As demonstrated when some teenagers pile together into cars for road trips and others sit spaced apart in lawn chairs, teens’ safe social distancing practices are a mixed bag.

The beginning of shelter-in-place in March put a halt on all social activity. Teenagers were not going to school, seeing friends, or participating in sports and after school activities. However, as the community shifted toward its goal of reopening, people integrated interactive activities back into their schedules and looked upon social events more leniently. This poses a question: What are the attitudes toward social distancing within the teen community and Lamorinda? 

With this long absence of social interaction, many teenagers developed their own, creative ways of social distancing so they could see their friends again. Some meet together outside in open spaces or in front yards, while others do not social distance at all.  

In interviews, we prompted students to describe what activities they partake while socializing with friends during the pandemic. 

“I’ve been trying my best to not let quarantine take away from the fun of my senior year,” said senior Emmalyn Laurenson. “There have been five consistent people that I’ve been seeing and we’ve actually been doing a good amount of things. We’ve gone to the beach at least once a week, and we obviously took masks with us every time we went.” 

Some students spend time with friends in a safe manner, but notice that their overall experience differs from what it would be pre-quarantine.

“I went from not going out at all to going to the park and sitting feet apart, wearing masks with friends. It’s definitely been lonely not getting to go out or see friends in the same way I used to,”  senior Gwen Miles said.

Although many teens strictly follow social distancing guidelines, some have not followed them properly or at all. Many wanted to take advantage of their summer vacations, which entailed partying and get-togethers, none of which are safe, according to current health guidelines. 

“I think that teens are horrible at social distancing. I think they are one of the main reasons corona keeps spreading because they can’t not be around each other for five minutes,” Miles said.

Experts worry about teen’ roles as asymptomatic carriers; while they may not experience symptoms of COVID-19, they can easily transmit the virus to more vulnerable parts of the population. By ignoring social distancing protocol, teens are disregarding the health of others. 

“Catching COVID-19 should be a very real and frightening concern to everybody in the world,” senior Rosie Grant-Hudd said. “My parents are on the older side, and I’m very afraid I could give them the virus. Teens are just as responsible for their actions as adults. It takes a conscious choice to look at CDC guidelines and decide not to follow them. There is a choice that goes into staying home or going out with friends in close proximity.”  

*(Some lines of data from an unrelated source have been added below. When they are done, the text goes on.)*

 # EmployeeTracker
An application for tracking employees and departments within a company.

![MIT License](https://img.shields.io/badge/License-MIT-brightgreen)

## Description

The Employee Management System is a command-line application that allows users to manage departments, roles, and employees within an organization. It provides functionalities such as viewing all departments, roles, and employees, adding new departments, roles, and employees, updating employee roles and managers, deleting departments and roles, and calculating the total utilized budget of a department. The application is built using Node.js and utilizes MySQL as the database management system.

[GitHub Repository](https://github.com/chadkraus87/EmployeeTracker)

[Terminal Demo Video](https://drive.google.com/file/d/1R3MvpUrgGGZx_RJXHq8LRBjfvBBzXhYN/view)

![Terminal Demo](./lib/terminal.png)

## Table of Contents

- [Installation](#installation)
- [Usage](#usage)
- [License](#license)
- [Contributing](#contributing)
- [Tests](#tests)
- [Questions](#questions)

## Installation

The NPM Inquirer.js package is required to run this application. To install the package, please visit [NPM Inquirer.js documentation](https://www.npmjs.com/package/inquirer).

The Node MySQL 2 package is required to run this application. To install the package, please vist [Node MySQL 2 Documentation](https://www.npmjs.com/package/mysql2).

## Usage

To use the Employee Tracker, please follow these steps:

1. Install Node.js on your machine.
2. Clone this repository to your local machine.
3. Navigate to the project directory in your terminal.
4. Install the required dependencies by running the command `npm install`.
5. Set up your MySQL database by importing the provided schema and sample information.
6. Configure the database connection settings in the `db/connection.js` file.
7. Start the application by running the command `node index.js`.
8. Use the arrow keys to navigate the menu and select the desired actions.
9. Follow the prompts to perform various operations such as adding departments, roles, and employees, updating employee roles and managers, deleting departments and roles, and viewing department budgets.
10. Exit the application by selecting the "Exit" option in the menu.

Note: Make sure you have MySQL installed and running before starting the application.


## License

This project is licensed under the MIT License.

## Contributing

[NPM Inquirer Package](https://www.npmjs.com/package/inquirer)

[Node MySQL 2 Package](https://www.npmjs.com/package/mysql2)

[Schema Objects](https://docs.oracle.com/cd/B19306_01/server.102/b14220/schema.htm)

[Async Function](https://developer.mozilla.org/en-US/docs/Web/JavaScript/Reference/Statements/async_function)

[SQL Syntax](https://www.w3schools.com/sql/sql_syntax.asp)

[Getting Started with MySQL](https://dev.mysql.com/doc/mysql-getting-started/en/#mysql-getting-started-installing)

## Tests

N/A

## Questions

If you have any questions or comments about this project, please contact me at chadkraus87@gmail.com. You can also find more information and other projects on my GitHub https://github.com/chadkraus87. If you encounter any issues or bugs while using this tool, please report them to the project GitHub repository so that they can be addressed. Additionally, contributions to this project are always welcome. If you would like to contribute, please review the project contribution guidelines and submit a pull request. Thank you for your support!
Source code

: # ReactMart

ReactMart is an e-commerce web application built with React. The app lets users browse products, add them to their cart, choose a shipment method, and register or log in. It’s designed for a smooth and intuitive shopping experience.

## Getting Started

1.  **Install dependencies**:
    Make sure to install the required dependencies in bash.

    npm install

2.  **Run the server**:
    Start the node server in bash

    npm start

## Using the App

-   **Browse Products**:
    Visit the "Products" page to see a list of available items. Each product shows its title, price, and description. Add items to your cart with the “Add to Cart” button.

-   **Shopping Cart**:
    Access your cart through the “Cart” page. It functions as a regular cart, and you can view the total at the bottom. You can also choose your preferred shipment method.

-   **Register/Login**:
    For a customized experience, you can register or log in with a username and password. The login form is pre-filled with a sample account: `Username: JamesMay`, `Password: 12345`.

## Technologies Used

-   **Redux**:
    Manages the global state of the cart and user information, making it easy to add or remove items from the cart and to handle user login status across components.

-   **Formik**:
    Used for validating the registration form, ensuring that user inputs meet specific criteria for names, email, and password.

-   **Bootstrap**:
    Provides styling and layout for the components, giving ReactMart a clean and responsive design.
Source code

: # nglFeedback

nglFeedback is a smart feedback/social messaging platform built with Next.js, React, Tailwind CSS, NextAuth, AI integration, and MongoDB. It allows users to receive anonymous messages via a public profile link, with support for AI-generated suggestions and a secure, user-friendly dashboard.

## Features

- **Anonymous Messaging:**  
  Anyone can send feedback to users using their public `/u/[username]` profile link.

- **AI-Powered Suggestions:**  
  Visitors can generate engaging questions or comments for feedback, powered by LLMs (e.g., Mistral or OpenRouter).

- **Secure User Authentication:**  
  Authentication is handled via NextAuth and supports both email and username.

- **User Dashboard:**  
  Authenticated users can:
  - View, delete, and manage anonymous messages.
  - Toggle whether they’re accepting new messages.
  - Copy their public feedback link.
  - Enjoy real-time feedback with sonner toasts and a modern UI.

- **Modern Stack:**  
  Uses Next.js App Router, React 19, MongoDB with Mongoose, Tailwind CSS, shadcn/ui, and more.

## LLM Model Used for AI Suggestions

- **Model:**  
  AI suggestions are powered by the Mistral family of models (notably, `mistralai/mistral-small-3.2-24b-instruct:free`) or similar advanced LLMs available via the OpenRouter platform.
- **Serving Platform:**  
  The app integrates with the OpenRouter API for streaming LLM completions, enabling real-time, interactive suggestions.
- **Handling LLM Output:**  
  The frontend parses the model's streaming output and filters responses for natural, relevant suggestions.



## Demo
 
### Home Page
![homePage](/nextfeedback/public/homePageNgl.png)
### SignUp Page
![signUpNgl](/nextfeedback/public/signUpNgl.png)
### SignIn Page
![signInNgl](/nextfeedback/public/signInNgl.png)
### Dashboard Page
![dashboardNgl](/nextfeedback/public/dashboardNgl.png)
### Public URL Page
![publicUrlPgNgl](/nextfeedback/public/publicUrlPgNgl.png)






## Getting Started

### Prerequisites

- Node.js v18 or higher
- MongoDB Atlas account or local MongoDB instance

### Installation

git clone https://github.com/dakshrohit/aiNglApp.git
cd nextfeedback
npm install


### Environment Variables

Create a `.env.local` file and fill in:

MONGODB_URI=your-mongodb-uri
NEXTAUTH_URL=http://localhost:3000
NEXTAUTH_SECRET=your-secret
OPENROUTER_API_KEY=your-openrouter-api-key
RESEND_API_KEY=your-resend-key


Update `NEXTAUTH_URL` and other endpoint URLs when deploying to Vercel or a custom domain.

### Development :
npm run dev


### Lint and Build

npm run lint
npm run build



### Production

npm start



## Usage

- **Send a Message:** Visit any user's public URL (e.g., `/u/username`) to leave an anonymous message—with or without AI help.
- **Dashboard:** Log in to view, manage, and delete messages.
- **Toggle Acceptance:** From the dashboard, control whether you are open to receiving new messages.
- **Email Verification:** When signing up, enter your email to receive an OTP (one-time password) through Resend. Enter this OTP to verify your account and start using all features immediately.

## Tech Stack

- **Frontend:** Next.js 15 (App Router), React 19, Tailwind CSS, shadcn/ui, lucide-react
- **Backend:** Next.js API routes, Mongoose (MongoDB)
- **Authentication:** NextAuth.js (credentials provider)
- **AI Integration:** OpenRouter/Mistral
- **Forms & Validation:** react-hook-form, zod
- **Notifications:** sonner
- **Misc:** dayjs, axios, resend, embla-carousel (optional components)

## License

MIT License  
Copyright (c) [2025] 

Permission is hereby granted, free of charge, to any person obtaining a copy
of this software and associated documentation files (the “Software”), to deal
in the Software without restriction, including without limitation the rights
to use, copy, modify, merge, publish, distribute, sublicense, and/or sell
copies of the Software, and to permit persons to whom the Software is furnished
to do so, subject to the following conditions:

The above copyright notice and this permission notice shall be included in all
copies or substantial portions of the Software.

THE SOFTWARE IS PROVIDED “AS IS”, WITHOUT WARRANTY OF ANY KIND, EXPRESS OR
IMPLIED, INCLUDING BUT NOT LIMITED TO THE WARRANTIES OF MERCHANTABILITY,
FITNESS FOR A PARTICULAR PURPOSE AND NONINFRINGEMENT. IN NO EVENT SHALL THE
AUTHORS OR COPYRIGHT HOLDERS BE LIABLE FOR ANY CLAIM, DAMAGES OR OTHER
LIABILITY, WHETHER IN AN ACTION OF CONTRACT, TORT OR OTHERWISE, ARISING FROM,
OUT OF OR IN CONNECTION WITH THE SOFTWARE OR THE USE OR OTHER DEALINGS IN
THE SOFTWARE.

Teens are also not shy about posting photos with friends on social media, often without masks and in large groups. The teenage narrative seems to focus on not missing out and, as a result, it is common that teens follow suit to what they see others doing on social media. 

“I don’t think teens care about social distancing. I think teens are thinking in the same environment as each other, they preach what they believe,” senior Hunter Ridley said. “Some will say ‘at the beach’ and their friends will comment nice stuff, but then others are posting BLM and activist content and they post wearing masks and staying distant.” 

Teen students are just like everyone else: they have a responsibility to social distance, wear masks in public, and follow CDC guidelines. Regardless of content trending on social media, the majority of the world is more focused on the fatal coronavirus. In order for cases to decrease and schools to reopen, authorities say teens must cooperate with health guidelines because those measures have a bigger impact in regards to COVID-19 than they think. 

“We need to try and do all we can to stop COVID-19, taking all the precautions we can if we don’t want this to become our new normal,” said Ridley.